Bild: Ein Spatz, ganz unten am Boden
Vor einem Jahr, am 2. September 2017, berichtete die taz über eine Gruppe
von Vogelschützern in Hellersdorf. An einem großen Plattenbaublock dort
wurden die Fassaden mit Styroporplatten energetisch verdämmt. In den Fugen
nisteten jedoch viele Spatzen, Stare und Mauersegler. Da die Arbeiter auf
Anordnung der Baufirma immer wieder deren Nester mit Styroporplatten
überdeckten, wobei einige der gerade geschlüpften Jungen starben, liefen
die Vogelschützer zu ihrer Hochform auf und setzten alle Hebel,
Naturschutzbehörden und -organisationen in Bewegung, um die Tiere zu
retten – mit geringem Erfolg.
Einer der Mieter dort, Mike, beteiligte sich an den Rettungsversuchen,
indem er täglich alles mit seiner Kamera dokumentierte. Einmal erreichten
die Vogelschützer über das Veterinäramt einen Baustopp. Kurz darauf sah
Mike, dass man sich bei den Verdämmungsarbeiten einem Spatzennest näherte.
Er wandte sich erneut an das Veterinäramt: Wenn das Nest zugemauert werde,
solle er sich an die Polizei wenden, wurde ihm geraten.
Mike informierte zunächst die Gruppe der Vogelschützer. Die kamen und
sahen, wie ein Spatzenpärchen ein- und ausflog. Als man das Nest dann
tatsächlich mit Styroporplatten abdeckte, riefen sie die Polizei, und die
holte die Feuerwehr. Die Polizei wies sie an, die Platten zu entfernen.

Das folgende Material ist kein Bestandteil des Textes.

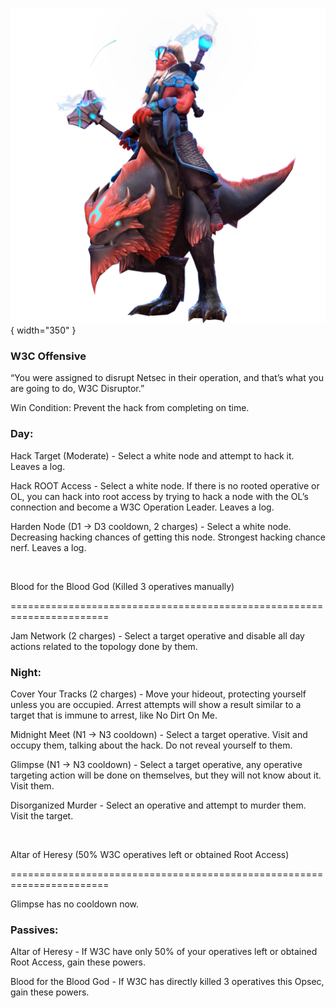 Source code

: ![w3cdisruptor.png](Images/w3cdisruptor.png){ width="350" }

### **W3C Offensive**

“You were assigned to disrupt Netsec in their operation, and that’s what you are going to do, W3C Disruptor.”

Win Condition: Prevent the hack from completing on time.

### **Day:**

Hack Target (Moderate) - Select a white node and attempt to hack it. Leaves a log.

Hack ROOT Access - Select a white node. If there is no rooted operative or OL, you can hack into root access by trying to hack a node with the OL’s connection and become a W3C Operation Leader. Leaves a log.

Harden Node (D1 -> D3 cooldown, 2 charges) - Select a white node. Decreasing hacking chances of getting this node. Strongest hacking chance nerf. Leaves a log.

<br>

Blood for the Blood God (Killed 3 operatives manually)

=======================================================================

Jam Network (2 charges) - Select a target operative and disable all day actions related to the topology done by them.

### **Night:**

Cover Your Tracks (2 charges) - Move your hideout, protecting yourself unless you are occupied. Arrest attempts will show a result similar to a target that is immune to arrest, like No Dirt On Me.

Midnight Meet (N1 -> N3 cooldown) - Select a target operative. Visit and occupy them, talking about the hack. Do not reveal yourself to them.

Glimpse (N1 -> N3 cooldown) - Select a target operative, any operative targeting action will be done on themselves, but they will not know about it. Visit them.

Disorganized Murder - Select an operative and attempt to murder them. Visit the target.

<br>

Altar of Heresy (50% W3C operatives left or obtained Root Access)

=======================================================================

Glimpse has no cooldown now.

### **Passives:**

Altar of Heresy - If W3C have only 50% of your operatives left or obtained Root Access, gain these powers.

Blood for the Blood God - If W3C has directly killed 3 operatives this Opsec, gain these powers. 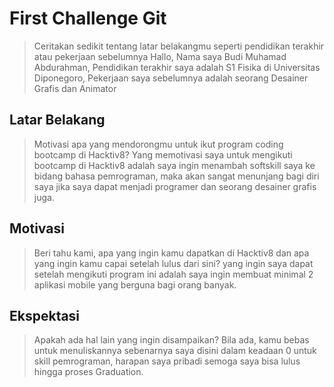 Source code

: # First Challenge Git

> Ceritakan sedikit tentang latar belakangmu seperti pendidikan terakhir atau pekerjaan sebelumnya
Hallo, Nama saya Budi Muhamad Abdurahman, Pendidikan terakhir saya adalah S1 Fisika di Universitas Diponegoro, Pekerjaan saya sebelumnya adalah seorang Desainer Grafis dan Animator

## Latar Belakang

> Motivasi apa yang mendorongmu untuk ikut program coding bootcamp di Hacktiv8?
Yang memotivasi saya untuk mengikuti bootcamp di Hacktiv8 adalah saya ingin menambah softskill saya ke bidang bahasa pemrograman, maka akan sangat menunjang bagi diri saya jika saya dapat menjadi programer dan seorang desainer grafis juga.

## Motivasi

> Beri tahu kami, apa yang ingin kamu dapatkan di Hacktiv8 dan apa yang ingin kamu capai setelah lulus dari sini?
yang ingin saya dapat setelah mengikuti program ini adalah saya ingin membuat minimal 2 aplikasi mobile yang berguna bagi orang banyak.

## Ekspektasi

> Apakah ada hal lain yang ingin disampaikan? Bila ada, kamu bebas untuk menuliskannya
sebenarnya saya disini dalam keadaan 0 untuk skill pemrograman, harapan saya pribadi semoga saya bisa lulus hingga proses Graduation.
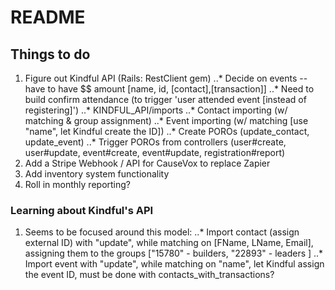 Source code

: # README

## Things to do
1. Figure out Kindful API (Rails: RestClient gem)
..* Decide on events -- have to have $$ amount [name, id, [contact],[transaction]]
..* Need to build confirm attendance (to trigger 'user attended event [instead of registering]')
..* KINDFUL_API/imports
..* Contact importing (w/ matching & group assignment)
..* Event importing (w/ matching [use "name", let Kindful create the ID])
..* Create POROs (update_contact, update_event)
..* Trigger POROs from controllers (user#create, user#update, event#create, event#update, registration#report)
2. Add a Stripe Webhook / API for CauseVox to replace Zapier
2. Add inventory system functionality
3. Roll in monthly reporting?

### Learning about Kindful's API
1. Seems to be focused around this model:
..* Import contact (assign external ID) with "update", while matching on [FName, LName, Email], assigning them to the groups ["15780" - builders, "22893" - leaders ]
..* Import event with "update", while matching on "name", let Kindful assign the event ID, must be done with contacts_with_transactions?
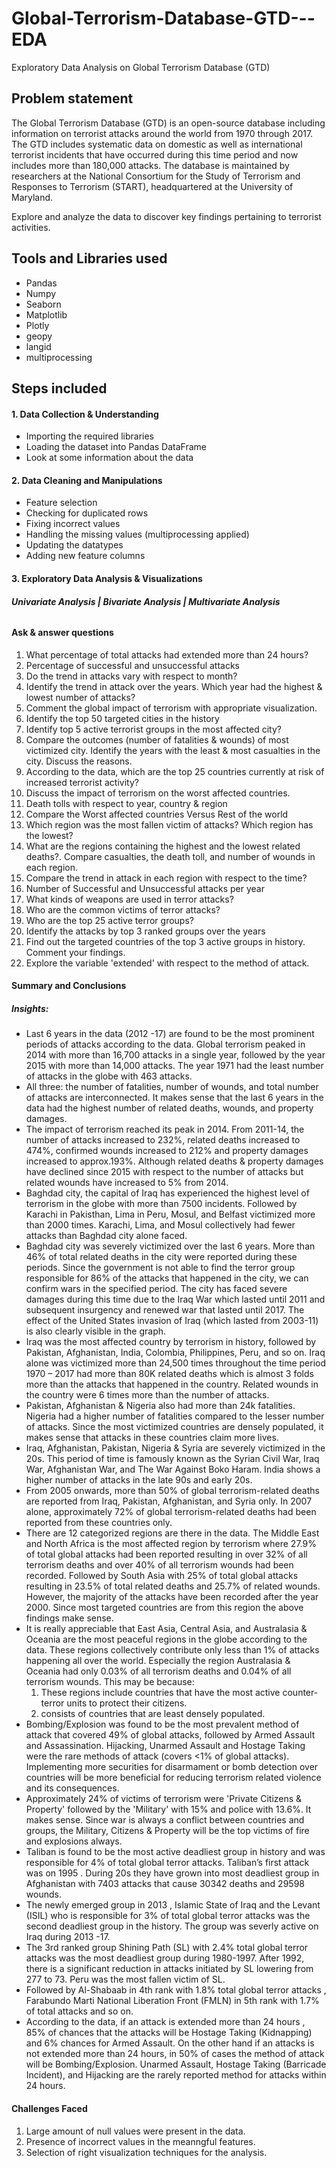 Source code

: # Global-Terrorism-Database-GTD---EDA
Exploratory Data Analysis on Global Terrorism Database (GTD)
## **Problem statement** 
The Global Terrorism Database (GTD) is an open-source database including information on terrorist attacks around the world from 1970 through 2017. The GTD includes systematic data on domestic as well as international terrorist incidents that have occurred during this time period and now includes more than 180,000 attacks. The database is maintained by researchers at the National Consortium for the Study of Terrorism and Responses to Terrorism (START), headquartered at the University of Maryland.<br>

Explore and analyze the data to discover key findings pertaining to terrorist activities. <br>

## **Tools and Libraries used**
* Pandas 
* Numpy
* Seaborn
* Matplotlib
* Plotly
* geopy
* langid
* multiprocessing

## **Steps included**
####   **1. Data Collection & Understanding** 
 * Importing the required libraries
 * Loading the dataset into Pandas DataFrame
 * Look at some information about the data

####   **2. Data Cleaning and Manipulations** 
 * Feature selection <br>
 * Checking for duplicated rows  <br>
 * Fixing incorrect values <br>
 * Handling the missing values (multiprocessing applied)<br>
 * Updating the datatypes <br>
 * Adding new feature columns <br>

#### **3. Exploratory Data Analysis & Visualizations**
###### **Univariate Analysis | Bivariate Analysis |  Multivariate Analysis**
#### **Ask & answer questions**
1. What percentage of total attacks had extended more than 24 hours?
2. Percentage of successful and unsuccessful attacks
3.  Do the trend in attacks vary with respect to month?
4. Identify the trend in attack over the years. Which year had the highest & lowest number of attacks?
5. Comment the global impact of terrorism with appropriate visualization.
6. Identify the top 50 targeted cities in the history
7. Identify top 5 active terrorist groups in the most affected city?
8. Compare the outcomes (number of fatalities & wounds) of most victimized city. Identify the years with the least & most casualties in the city. Discuss the reasons.
9. According to the data, which are the top 25 countries currently at risk of increased terrorist activity?
10. Discuss the impact of terrorism on the worst affected countries.
11. Death tolls with respect to year, country & region
12. Compare the Worst affected countries Versus Rest of the world
13. Which region was the most fallen victim of attacks? Which region has the lowest?
14. What are the regions containing the highest and the lowest related deaths?. Compare casualties, the death toll, and number of wounds in each region.
15. Compare the trend in attack in each region with respect to the time?
16. Number of Successful and Unsuccessful attacks per year
17. What kinds of weapons are used in terror attacks?
18. Who are the common victims of terror attacks?
19. Who are the top 25 active terror groups?
20. Identify the attacks by top 3 ranked groups over the years
21. Find out the targeted countries of the top 3 active groups in history. Comment your findings.
22. Explore the variable 'extended' with respect to the method of attack.

#### **Summary and Conclusions**
#####  **Insights:**
* Last 6 years in the data (2012 -17) are found to be the most prominent periods of attacks according to the data. Global terrorism peaked in 2014 with more than 16,700 attacks in a single year, followed by the year 2015 with more than 14,000 attacks. The year 1971 had the least number of attacks in the globe with 463 attacks.
* All three: the number of fatalities, number of wounds, and total number of attacks are interconnected.  It makes sense that the last 6 years in the data had the highest number of related deaths, wounds, and property damages. 
* The impact of terrorism reached its peak in 2014.  From 2011-14, the number of attacks increased to 232%, related deaths increased to 474%, confirmed wounds increased to 212% and property damages increased to approx.193%.  Although related deaths & property damages have declined since 2015 with respect to the number of attacks but related wounds have increased to 5% from 2014.
* Baghdad city, the capital of Iraq has experienced the highest level of terrorism in the globe with more than 7500 incidents. Followed by Karachi in Pakisthan, Lima in Peru, Mosul, and Belfast victimized more than 2000 times. Karachi, Lima, and Mosul collectively had fewer attacks than Baghdad city alone faced.
* Baghdad city was severely victimized over the last 6 years. More than 46% of total related deaths in the city were reported during these periods. Since the government is not able to find the terror group responsible for 86% of the attacks that happened in the city, we can confirm wars in the specified period. The city has faced severe damages during this time due to the Iraq War which lasted until 2011 and subsequent insurgency and renewed war that lasted until 2017. The effect of the United States invasion of Iraq (which lasted from 2003-11) is also clearly visible in the graph.
* Iraq was the most affected country by terrorism in history, followed by Pakistan, Afghanistan, India, Colombia, Philippines, Peru, and so on. Iraq alone was victimized more than 24,500 times throughout the time period 1970 – 2017 had more than 80K related deaths which is almost 3 folds more than the attacks that happened in the country. Related wounds in the country were 6 times more than the number of attacks.
* Pakistan, Afghanistan & Nigeria also had more than 24k fatalities. Nigeria had a higher number of fatalities compared to the lesser number of attacks. Since the most victimized countries are densely populated, it makes sense that attacks in these countries claim more lives.
* Iraq, Afghanistan, Pakistan, Nigeria & Syria are severely victimized in the 20s. This period of time is famously known as the Syrian Civil War, Iraq War, Afghanistan War, and The War Against Boko Haram. India shows a higher number of attacks in the late 90s and early 20s. 
* From 2005 onwards, more than 50% of global terrorism-related deaths are reported from Iraq, Pakistan, Afghanistan, and Syria only. In 2007 alone, approximately 72% of global terrorism-related deaths had been reported from these countries only.
* There are 12 categorized regions are there in the data. The Middle East and North Africa is the most affected region by terrorism where 27.9% of total global attacks had been reported resulting in over 32% of all terrorism deaths and over 40% of all terrorism wounds had been recorded.  Followed by South Asia with 25% of total global attacks resulting in 23.5% of total related deaths and 25.7% of related wounds. However, the majority of the attacks have been recorded after the year 2000. Since most targeted countries are from this region the above findings make sense.
* It is really appreciable that East Asia, Central Asia, and Australasia & Oceania are the most peaceful regions in the globe according to the data. These regions collectively contribute only less than 1% of attacks happening all over the world. Especially the region Australasia & Oceania had only 0.03% of all terrorism deaths and 0.04% of all terrorism wounds.
 This may be because:
  1. These regions include countries that have the most active counter-terror units to protect their citizens. 
  2. consists of countries that are least densely populated.
* Bombing/Explosion was found to be the most prevalent method of attack that covered 49% of global attacks, followed by Armed Assault and Assassination. Hijacking, Unarmed Assault and Hostage Taking were the rare methods of attack (covers <1% of global attacks). Implementing more securities for disarmament or bomb detection over countries will be more beneficial for reducing terrorism related violence and its consequences.
* Approximately 24% of victims of terrorism were 'Private Citizens & Property' followed by the 'Military' with 15% and police with 13.6%. It makes sense. Since war is always a conflict between countries and groups, the Military, Citizens & Property will be the top victims of fire and explosions always. 
* Taliban is found to be the most active deadliest group in history and was responsible for 4% of total global terror attacks. Taliban’s first attack was on 1995 . During 20s they have grown into most deadliest group in Afghanistan with 7403 attacks that cause 30342 deaths and 29598 wounds.
* The newly emerged group in 2013 , Islamic State of Iraq and the Levant (ISIL) who is responsible for 3% of total global terror attacks was the second deadliest group in the history. The group was severly active on Iraq during 2013 -17.
* The 3rd ranked group  Shining Path (SL) with 2.4%  total global terror attacks  was the most deadliest group during 1980-1997. After 1992, there is a significant reduction in attacks initiated by SL lowering from 277 to 73. Peru was the most fallen victim of SL.
* Followed by Al-Shabaab in 4th rank with 1.8% total global terror attacks , Farabundo Marti National Liberation Front (FMLN) in 5th rank with 1.7% of total attacks and so on.
* According to the data, if an attack is extended more than 24 hours , 85% of chances that the attacks will be Hostage Taking (Kidnapping) and 6% chances for  Armed Assault. On the other hand if an attacks is not extended more than 24 hours, in 50% of cases the method of attack will be Bombing/Explosion. Unarmed Assault, Hostage Taking (Barricade Incident), and Hijacking are the rarely reported method for attacks within 24 hours.

#### **Challenges Faced**
1. Large amount of null values were present in the data.
2. Presence of incorrect values in the meanngful features. 
3. Selection of right visualization techniques for the analysis.
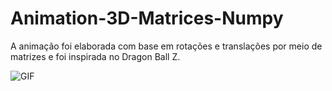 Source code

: # Animation-3D-Matrices-Numpy
A animação foi elaborada com base em rotações e translações por meio de matrizes e foi inspirada no Dragon Ball Z.

![GIF](Gif_Demo.gif)
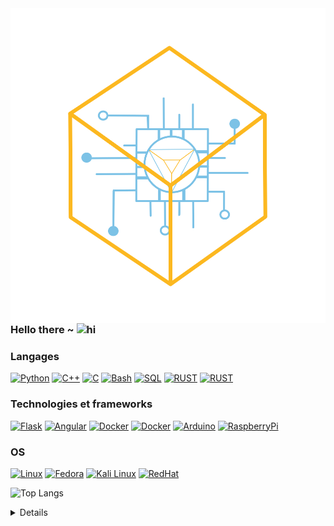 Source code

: <img align="left" src="https://github.com/ArthyD/ArthyD/blob/main/logo.svg?raw=true">





### Hello there ~ <img src="https://user-images.githubusercontent.com/1303154/88677602-1635ba80-d120-11ea-84d8-d263ba5fc3c0.gif" width="24px" alt="hi">

### Langages
[![Python](https://img.shields.io/badge/python-black?style=for-the-badge&logo=python)](https://www.python.org/)
[![C++](https://img.shields.io/badge/c++-blue?style=for-the-badge&logo=cplusplus)](https://isocpp.org/)
[![C](https://img.shields.io/badge/c-blue?style=for-the-badge&logo=c)](https://www.open-std.org/jtc1/sc22/wg14/)
[![Bash](https://img.shields.io/badge/bash-green?style=for-the-badge&logo=gnu-bash&logoColor=white)](https://www.gnu.org/software/bash/manual/bash.html)
[![SQL](https://img.shields.io/badge/sql-grey?style=for-the-badge&logo=mysql)](https://www.iso.org/standard/63555.html)
[![RUST](https://img.shields.io/badge/rust-orange?style=for-the-badge&logo=rust)](https://www.rust-lang.org/fr)
[![RUST](https://img.shields.io/badge/vhdl-red?style=for-the-badge&logo=xilinx)](https://www.vhdl.org/)

### Technologies et frameworks
[![Flask](https://img.shields.io/badge/flask-grey?style=for-the-badge&logo=flask)](https://flask.palletsprojects.com/en/2.3.x/)
[![Angular](https://img.shields.io/badge/angular-blue?style=for-the-badge&logo=angular)](https://angular.io/)
[![Docker](https://img.shields.io/badge/docker-black?style=for-the-badge&logo=docker)](https://www.docker.com/)
[![Docker](https://img.shields.io/badge/podman-brown?style=for-the-badge&logo=podman)](https://podman.io/)
[![Arduino](https://img.shields.io/badge/arduino-grey?style=for-the-badge&logo=arduino)](https://www.arduino.cc/)
[![RaspberryPi](https://img.shields.io/badge/raspberry-red?style=for-the-badge&logo=raspberrypi)](https://www.raspberrypi.com/)


### OS
[![Linux](https://img.shields.io/badge/linux-brown?style=for-the-badge&logo=Linux)]()
[![Fedora](https://img.shields.io/badge/fedora-blue?style=for-the-badge&logo=Fedora)](https://fedoraproject.org/)
[![Kali Linux](https://img.shields.io/badge/kali-grey?style=for-the-badge&logo=KaliLinux)](https://www.kali.org/)
[![RedHat](https://img.shields.io/badge/redhat-red?style=for-the-badge&logo=RedHat)](https://www.redhat.com/fr)


![Top Langs](https://github-readme-stats.vercel.app/api/top-langs/?username=arthyd&layout=compact)

<details>
<p align="center">
  <a href="https://github.com/arthyd">
    <img src="http://github-profile-summary-cards.vercel.app/api/cards/profile-details?username=arthyd&theme=transparent" />
  </a>
  <a href="https://github.com/arthyd">
    <img src="https://github-readme-streak-stats.herokuapp.com/?user=arthyd&hide_border=true&card_width=338&theme=transparent" />
  </a>
  <a href="https://github.com/arthyd">
    <img src="http://github-profile-summary-cards.vercel.app/api/cards/stats?username=arthyd&theme=transparent" />
  </a>
</p>
</details>
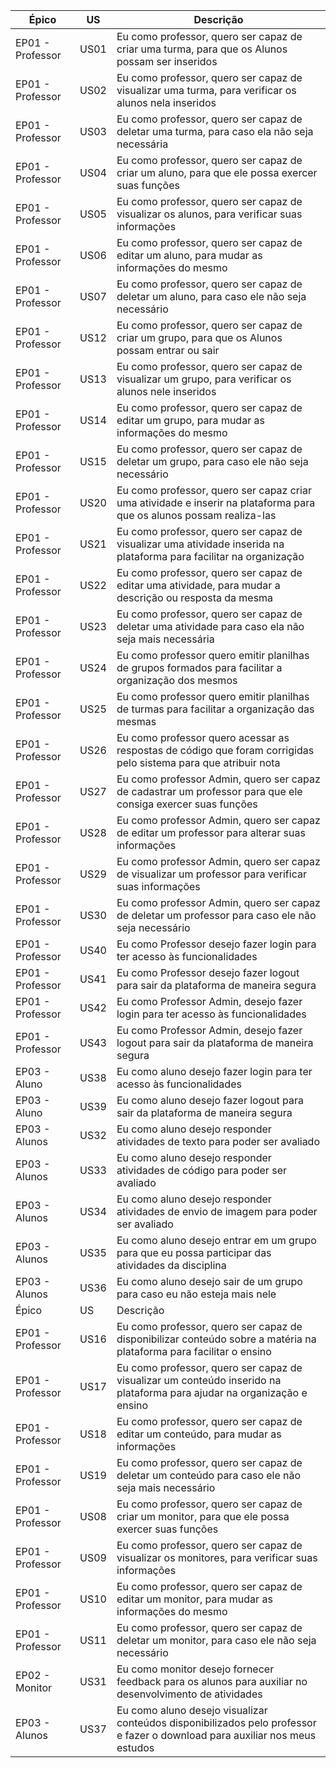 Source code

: <center>


| Épico |  US   | Descrição |
|- |-    |-                           |
| EP01 - Professor |US01 |Eu como professor, quero ser capaz de criar uma turma, para que os Alunos possam ser inseridos|
| EP01 - Professor|US02 |  Eu como professor, quero ser capaz de visualizar uma turma, para verificar os alunos nela inseridos|
| EP01 - Professor|US03 |  Eu como professor, quero ser capaz de deletar uma turma, para caso ela não seja necessária|
| EP01 - Professor|US04 | Eu como professor, quero ser capaz de criar um aluno, para que ele possa exercer suas funções|
| EP01 - Professor|US05 |Eu como professor, quero ser capaz de visualizar os alunos, para verificar suas informações|
| EP01 - Professor|US06 | Eu como professor, quero ser capaz de editar um aluno, para mudar as informações do mesmo|
| EP01 - Professor|US07 | Eu como professor, quero ser capaz de deletar um aluno, para caso ele não seja necessário|
| EP01 - Professor|US12 | Eu como professor, quero ser capaz de criar um grupo, para que os Alunos possam entrar ou sair|
| EP01 - Professor|US13 | Eu como professor, quero ser capaz de visualizar um grupo, para verificar os alunos nele inseridos|
| EP01 - Professor|US14 | Eu como professor, quero ser capaz de editar um grupo, para mudar as informações do mesmo|
| EP01 - Professor|US15 | Eu como professor, quero ser capaz de deletar um grupo, para caso ele não seja necessário |
| EP01 - Professor|US20 |Eu como professor, quero ser capaz criar uma atividade e inserir na plataforma para que os alunos possam realiza-las |
| EP01 - Professor|US21 | Eu como professor, quero ser capaz de visualizar uma atividade inserida na plataforma para facilitar na organização|
| EP01 - Professor|US22 | Eu como professor, quero ser capaz de editar uma atividade, para mudar a descrição ou resposta da mesma|
| EP01 - Professor|US23 | Eu como professor, quero ser capaz de deletar uma atividade para caso ela não seja mais necessária |
| EP01 - Professor|US24 | Eu como professor quero emitir planilhas de grupos formados para facilitar a organização dos mesmos |
| EP01 - Professor|US25 | Eu como professor quero emitir planilhas de turmas para facilitar a organização das mesmas|
| EP01 - Professor|US26 | Eu como professor quero acessar as respostas de código que foram corrigidas pelo sistema para que atribuir nota|
| EP01 - Professor|US27 | Eu como professor Admin, quero ser capaz de cadastrar um professor para que ele consiga exercer suas funções |
| EP01 - Professor|US28 | Eu como professor Admin, quero ser capaz de editar um professor para alterar suas informações |
| EP01 - Professor|US29 | Eu como professor Admin, quero ser capaz de visualizar um professor para verificar suas informações|
| EP01 - Professor|US30 | Eu como professor Admin, quero ser capaz de deletar um professor para caso ele não seja necessário |
| EP01 - Professor|US40 | Eu como Professor desejo fazer login para ter acesso às funcionalidades |
| EP01 - Professor|US41 | Eu como Professor desejo fazer logout para sair da plataforma de maneira segura |
| EP01 - Professor|US42 | Eu como Professor Admin, desejo fazer login para ter acesso às funcionalidades |
| EP01 - Professor|US43 | Eu como Professor Admin, desejo fazer logout para sair da plataforma de maneira segura |
| EP03 - Aluno|US38 |Eu como aluno desejo fazer login para ter acesso às funcionalidades |
| EP03 - Aluno|US39 |Eu como aluno desejo fazer logout para sair da plataforma de maneira segura |
| EP03 - Alunos|US32 | Eu como aluno desejo responder atividades de texto para poder ser avaliado |
| EP03 - Alunos|US33 | Eu como aluno desejo responder atividades de código para poder ser avaliado |
| EP03 - Alunos|US34 |Eu como aluno desejo responder atividades de envio de imagem para poder ser avaliado |
| EP03 - Alunos|US35 | Eu como aluno desejo entrar em um grupo para que eu possa participar das atividades da disciplina  |
| EP03 - Alunos|US36 | Eu como aluno desejo sair de um grupo para caso eu não esteja mais nele |
| Épico |  US   | Descrição |
| EP01 - Professor |US16 |Eu como professor, quero ser capaz de disponibilizar conteúdo sobre a matéria na plataforma para facilitar o ensino |
| EP01 - Professor|US17 |  Eu como professor, quero ser capaz de visualizar um conteúdo inserido na plataforma para ajudar na organização e ensino|
| EP01 - Professor|US18 |  Eu como professor, quero ser capaz de editar um conteúdo, para mudar as informações|
| EP01 - Professor|US19 |  Eu como professor, quero ser capaz de deletar um conteúdo para caso ele não seja mais necessário|
| EP01 - Professor|US08 | Eu como professor, quero ser capaz de criar um monitor, para que ele possa exercer suas funções|
| EP01 - Professor|US09 | Eu como professor, quero ser capaz de visualizar os monitores, para verificar suas informações |
| EP01 - Professor|US10 |Eu como professor, quero ser capaz de editar um monitor, para mudar as informações do mesmo|
| EP01 - Professor|US11 | Eu como professor, quero ser capaz de deletar um monitor, para caso ele não seja necessário|
| EP02 - Monitor|US31 |Eu como monitor desejo fornecer feedback para os alunos para auxiliar no desenvolvimento de atividades |
| EP03 - Alunos|US37 |Eu como aluno desejo visualizar  conteúdos disponibilizados pelo professor e fazer o download para auxiliar nos meus estudos|

</center>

Kurz darauf flog das Spatzenmännchen zum Nest zurück, das Weibchen kam
nicht mehr. Im Nest lagen noch keine Eier.
Die Wohnungsgenossenschaft Grüne Mitte verklagte daraufhin den Mieter Mike
auf Schadenersatz: Er solle für die drei zerstörten Styroporplatten 360
Euro zahlen. Mike nahm sich eine Anwältin. Die war zuversichtlich, dass sie
die Klage abschmettern könne.
## Zeugen sollten zu Hause bleiben
Anfang April fand im Amtsgericht Lichtenberg die Verhandlung statt. Mike
sollte Beweisvideos und Fotos mitbringen. Seine Zeugen, die drei
Vogelschützerinnen, sollten aber zu Hause bleiben. Die Amtstierärztin, die
ihm geraten hatte, die Polizei zu rufen, konnte sich nicht mehr erinnern.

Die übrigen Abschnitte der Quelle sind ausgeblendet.